どうしてこんなことになってしまったんだろう……

この惑星には、一億人を大きく超える人間が住んでいたという。けれど、その殆どが死に絶えた。CLSに感染し、動く死体と成り果て、都市部にいた者はロボット艦隊による衛星軌道上からの徹底した爆撃で。爆撃を免れた者も、投下されたロボットによって処置を受けて、ことごとく塵と化した。

それがどれほどのことか、ロボットである私が感覚として理解できる筈はなかった。できない筈なのに……

「……」

いつしか私は、その場にうずくまり、視線を落としていた。麓に広がる光景を見ていることができなかった。

そんな私の体を、リリア・ツヴァイが抱き締めてくれる。彼女は、以前の都市を見たことで、ある程度は冷静に受け止めることができてたようだ。

それでも、胸が痛い……苦しい……

ロボットである私は、いくら体を抱き締め撫でてもらえたところでそれで気持ちが癒えることはない。ない筈なのに、不思議と胸の痛みが和らいでいくような気がした。

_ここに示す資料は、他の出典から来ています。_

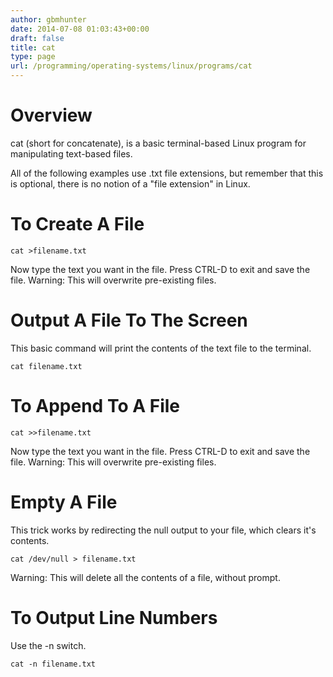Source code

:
 ```yaml
---
author: gbmhunter
date: 2014-07-08 01:03:43+00:00
draft: false
title: cat
type: page
url: /programming/operating-systems/linux/programs/cat
---
```


# Overview




cat (short for concatenate), is a basic terminal-based Linux program for manipulating text-based files.




All of the following examples use .txt file extensions, but remember that this is optional, there is no notion of a "file extension" in Linux.




# To Create A File



    
    cat >filename.txt
    




Now type the text you want in the file. Press CTRL-D to exit and save the file. Warning: This will overwrite pre-existing files.




# Output A File To The Screen




This basic command will print the contents of the text file to the terminal.



    
    cat filename.txt
    




# To Append To A File



    
    cat >>filename.txt
    




Now type the text you want in the file. Press CTRL-D to exit and save the file. Warning: This will overwrite pre-existing files.




# Empty A File




This trick works by redirecting the null output to your file, which clears it's contents.



    
    cat /dev/null > filename.txt
    




Warning: This will delete all the contents of a file, without prompt.




# To Output Line Numbers




Use the -n switch.



    
    cat -n filename.txt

それは、私を抱き締め撫でることで、彼女自身も癒されていっているからだろうか……



三十分くらいそうして、ようやく私は立ち上がることができた。今でも胸を締め付けられるような感覚はあるけれど、もう大丈夫だと思う。

再び歩き出した私達の視線の先にある光景。それもまた、この惑星ほしの現実なんだ。

私はそれも含めて記録する為にこの旅を始めたんだ。

博士の最後の地でもあるここは、未曽有の大災害の現場でもある。私もそれを記録としてとどめよう。

いずれ私が故障して動けなくなっても、バックアップ用のストレージにはデータが残る。もし誰かがそれをサルベージすれば、この惑星ほしで何があったのかということを知る一助にはなるかもしれない。

主人を失い目的を失った私にできることは、それくらいだ。

だから私は歩く。歩き続ける。いつか来る終わりに向けて。